• **DIRECTIONS FOR THIS TASK**
Scan the entries and copy each line where the word "docs" is present.
STUDY MATERIAL: Begin
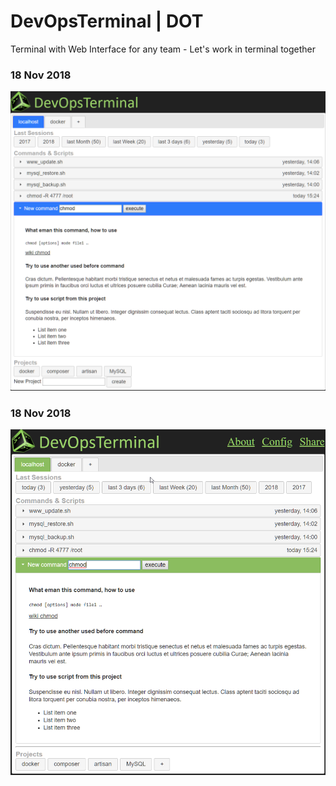 # DevOpsTerminal | DOT
Terminal with Web Interface for any team - Let's work in terminal together

### 18 Nov 2018
![screen](/docs/img/chrome_2018-11.png)

### 18 Nov 2018
![screen](/docs/img/chrome_2018-11-18_green.png)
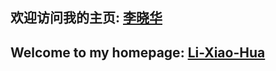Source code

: ## 欢迎访问我的主页: <a href="https://li-xiao-hua.github.io/" target="_blank">李晓华</a>
## Welcome to my homepage: <a href="https://li-xiao-hua.github.io/" target="_blank">Li-Xiao-Hua</a>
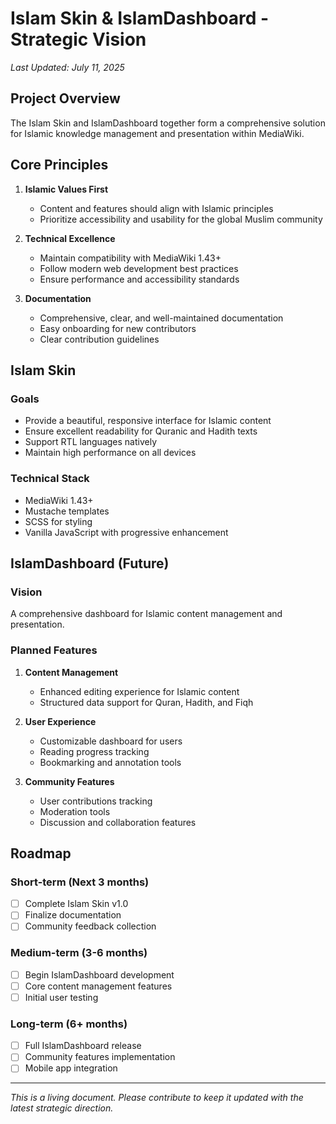 # Islam Skin & IslamDashboard - Strategic Vision

*Last Updated: July 11, 2025*

## Project Overview

The Islam Skin and IslamDashboard together form a comprehensive solution for Islamic knowledge management and presentation within MediaWiki.

## Core Principles

1. **Islamic Values First**
   - Content and features should align with Islamic principles
   - Prioritize accessibility and usability for the global Muslim community

2. **Technical Excellence**
   - Maintain compatibility with MediaWiki 1.43+
   - Follow modern web development best practices
   - Ensure performance and accessibility standards

3. **Documentation**
   - Comprehensive, clear, and well-maintained documentation
   - Easy onboarding for new contributors
   - Clear contribution guidelines

## Islam Skin

### Goals
- Provide a beautiful, responsive interface for Islamic content
- Ensure excellent readability for Quranic and Hadith texts
- Support RTL languages natively
- Maintain high performance on all devices

### Technical Stack
- MediaWiki 1.43+
- Mustache templates
- SCSS for styling
- Vanilla JavaScript with progressive enhancement

## IslamDashboard (Future)

### Vision
A comprehensive dashboard for Islamic content management and presentation.

### Planned Features
1. **Content Management**
   - Enhanced editing experience for Islamic content
   - Structured data support for Quran, Hadith, and Fiqh

2. **User Experience**
   - Customizable dashboard for users
   - Reading progress tracking
   - Bookmarking and annotation tools

3. **Community Features**
   - User contributions tracking
   - Moderation tools
   - Discussion and collaboration features

## Roadmap

### Short-term (Next 3 months)
- [ ] Complete Islam Skin v1.0
- [ ] Finalize documentation
- [ ] Community feedback collection

### Medium-term (3-6 months)
- [ ] Begin IslamDashboard development
- [ ] Core content management features
- [ ] Initial user testing

### Long-term (6+ months)
- [ ] Full IslamDashboard release
- [ ] Community features implementation
- [ ] Mobile app integration

---
*This is a living document. Please contribute to keep it updated with the latest strategic direction.*
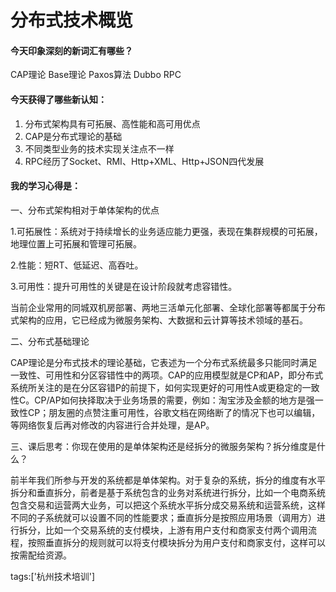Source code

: # 分布式技术概览

#### 今天印象深刻的新词汇有哪些？

CAP理论	Base理论	Paxos算法	Dubbo	RPC

#### 今天获得了哪些新认知：

1. 分布式架构具有可拓展、高性能和高可用优点
2. CAP是分布式理论的基础
3. 不同类型业务的技术实现关注点不一样
4. RPC经历了Socket、RMI、Http+XML、Http+JSON四代发展

#### 我的学习心得是：

一、分布式架构相对于单体架构的优点

1.可拓展性：系统对于持续增长的业务适应能力更强，表现在集群规模的可拓展，地理位置上可拓展和管理可拓展。

2.性能：短RT、低延迟、高吞吐。

3.可用性：提升可用性的关键是在设计阶段就考虑容错性。

当前企业常用的同城双机房部署、两地三活单元化部署、全球化部署等都属于分布式架构的应用，它已经成为微服务架构、大数据和云计算等技术领域的基石。

二、分布式基础理论

CAP理论是分布式技术的理论基础，它表述为一个分布式系统最多只能同时满足一致性、可用性和分区容错性中的两项。CAP的应用模型就是CP和AP，即分布式系统所关注的是在分区容错P的前提下，如何实现更好的可用性A或更稳定的一致性C。CP/AP如何抉择取决于业务场景的需要，例如：淘宝涉及金额的地方是强一致性CP；朋友圈的点赞注重可用性，谷歌文档在网络断了的情况下也可以编辑，等网络恢复后再对修改的内容进行合并处理，是AP。

三、课后思考：你现在使用的是单体架构还是经拆分的微服务架构？拆分维度是什么？

前半年我们所参与开发的系统都是单体架构。对于复杂的系统，拆分的维度有水平拆分和垂直拆分，前者是基于系统包含的业务对系统进行拆分，比如一个电商系统包含交易和运营两大业务，可以把这个系统水平拆分成交易系统和运营系统，这样不同的子系统就可以设置不同的性能要求；垂直拆分是按照应用场景（调用方）进行拆分，比如一个交易系统的支付模块，上游有用户支付和商家支付两个调用流程，按照垂直拆分的规则就可以将支付模块拆分为用户支付和商家支付，这样可以按需配给资源。





tags:['杭州技术培训']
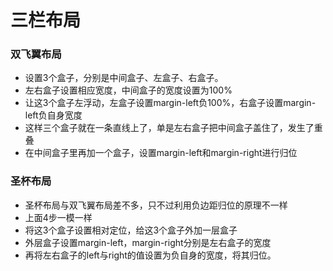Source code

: # 三栏布局

### 双飞翼布局

- 设置3个盒子，分别是中间盒子、左盒子、右盒子。
- 左右盒子设置相应宽度，中间盒子的宽度设置为100%
- 让这3个盒子左浮动，左盒子设置margin-left负100%，右盒子设置margin-left负自身宽度
- 这样三个盒子就在一条直线上了，单是左右盒子把中间盒子盖住了，发生了重叠
- 在中间盒子里再加一个盒子，设置margin-left和margin-right进行归位

### 圣杯布局

- 圣杯布局与双飞翼布局差不多，只不过利用负边距归位的原理不一样
- 上面4步一模一样
- 将这3个盒子设置相对定位，给这3个盒子外加一层盒子
- 外层盒子设置margin-left，margin-right分别是左右盒子的宽度
- 再将左右盒子的left与right的值设置为负自身的宽度，将其归位。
STUDY MATERIAL: End
• **EXPECTED OUTPUT**
![screen](/docs/img/chrome_2018-11.png)
![screen](/docs/img/chrome_2018-11-18_green.png)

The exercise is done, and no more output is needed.